Las pandillas controlan el 90% de Puerto Príncipe, la capital de Haití, donde la presencia del Estado está cada vez más amenazada de quedar en «colapso total», advirtieron el miércoles altos representantes de la ONU.
La violencia entre las pandillas continúa su escalada en la ciudad desde que un asalto coordinado por grupos criminales provocó en 2024 la dimisión del primer ministro Ariel Henry, quien fue sustituido por un frágil consejo de transición que tiene el mandato de organizar elecciones para febrero de 2026.
La última vez que se realizaron elecciones en Haití fue en 2016.
«Hemos sido testigos de una profunda erosión de la autoridad del Estado y el imperio de la ley. La brutal violencia de las pandillas afecta todos los aspectos de la vida pública y privada«, afirmó ante el Consejo de Seguridad, Miroslav Jenca, secretario general adjunto de la ONU para Europa, Asia Central y las Américas.
A pesar de «sus mejores esfuerzos», la policía y la Misión Multinacional de Seguridad (MMAS) encabezada por Kenia «han sido incapaces de avanzar en la restauración de la autoridad del Estado», agregó.
Haití es el país más pobre de América y ha sufrido la inestabilidad política durante décadas.

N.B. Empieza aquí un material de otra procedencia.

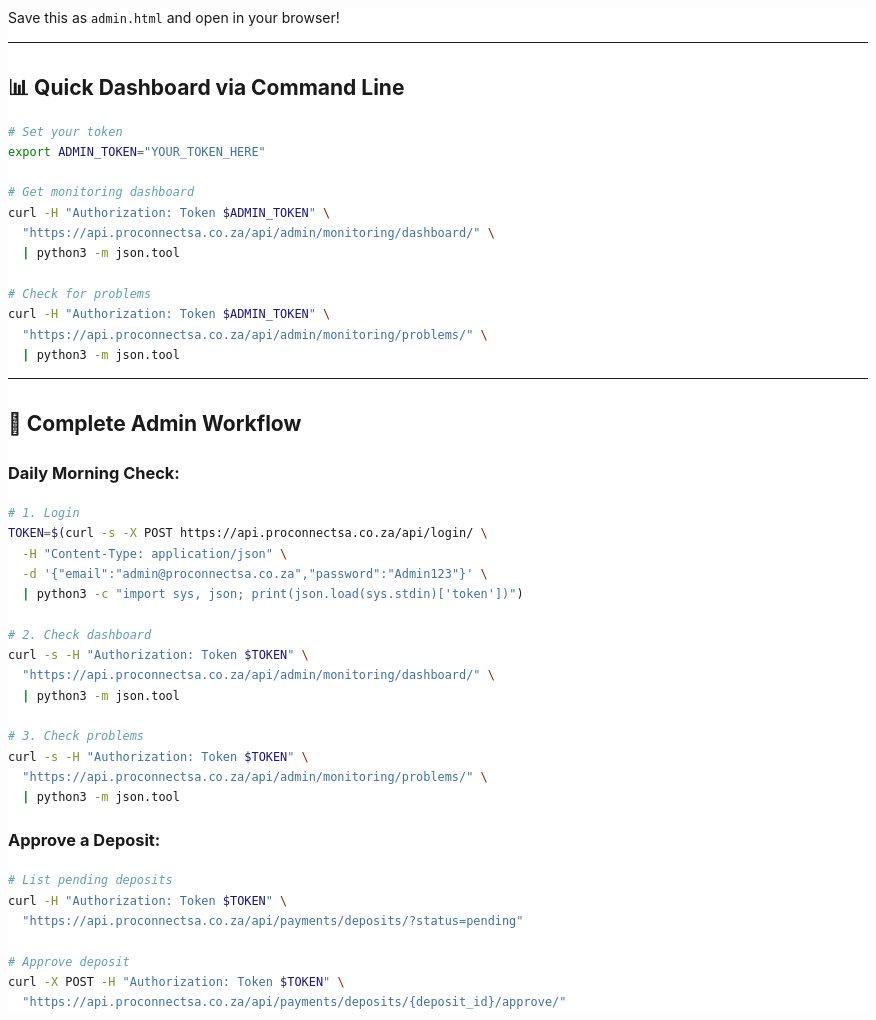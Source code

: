Save this as `admin.html` and open in your browser!

---

## 📊 **Quick Dashboard via Command Line**

```bash
# Set your token
export ADMIN_TOKEN="YOUR_TOKEN_HERE"

# Get monitoring dashboard
curl -H "Authorization: Token $ADMIN_TOKEN" \
  "https://api.proconnectsa.co.za/api/admin/monitoring/dashboard/" \
  | python3 -m json.tool

# Check for problems
curl -H "Authorization: Token $ADMIN_TOKEN" \
  "https://api.proconnectsa.co.za/api/admin/monitoring/problems/" \
  | python3 -m json.tool
```

---

## 🔄 **Complete Admin Workflow**

### Daily Morning Check:
```bash
# 1. Login
TOKEN=$(curl -s -X POST https://api.proconnectsa.co.za/api/login/ \
  -H "Content-Type: application/json" \
  -d '{"email":"admin@proconnectsa.co.za","password":"Admin123"}' \
  | python3 -c "import sys, json; print(json.load(sys.stdin)['token'])")

# 2. Check dashboard
curl -s -H "Authorization: Token $TOKEN" \
  "https://api.proconnectsa.co.za/api/admin/monitoring/dashboard/" \
  | python3 -m json.tool

# 3. Check problems
curl -s -H "Authorization: Token $TOKEN" \
  "https://api.proconnectsa.co.za/api/admin/monitoring/problems/" \
  | python3 -m json.tool
```

### Approve a Deposit:
```bash
# List pending deposits
curl -H "Authorization: Token $TOKEN" \
  "https://api.proconnectsa.co.za/api/payments/deposits/?status=pending"

# Approve deposit
curl -X POST -H "Authorization: Token $TOKEN" \
  "https://api.proconnectsa.co.za/api/payments/deposits/{deposit_id}/approve/"
```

En el último año ha sido escenario de una escalada de la violencia de grupos armados.
«Sin una mayor acción de la comunidad internacional, el colapso total de la presencia del Estado en la capital podría ser un escenario muy real», afirmó Jenca.
Los grupos armados ahora controlan el 90% de Puerto Príncipe y «siguen expandiéndose por rutas estratégicas y regiones fronterizas», afirmó la directora de la Oficina de las Naciones Unidas contra la Droga y el Delito (UNODC), Ghada Waly.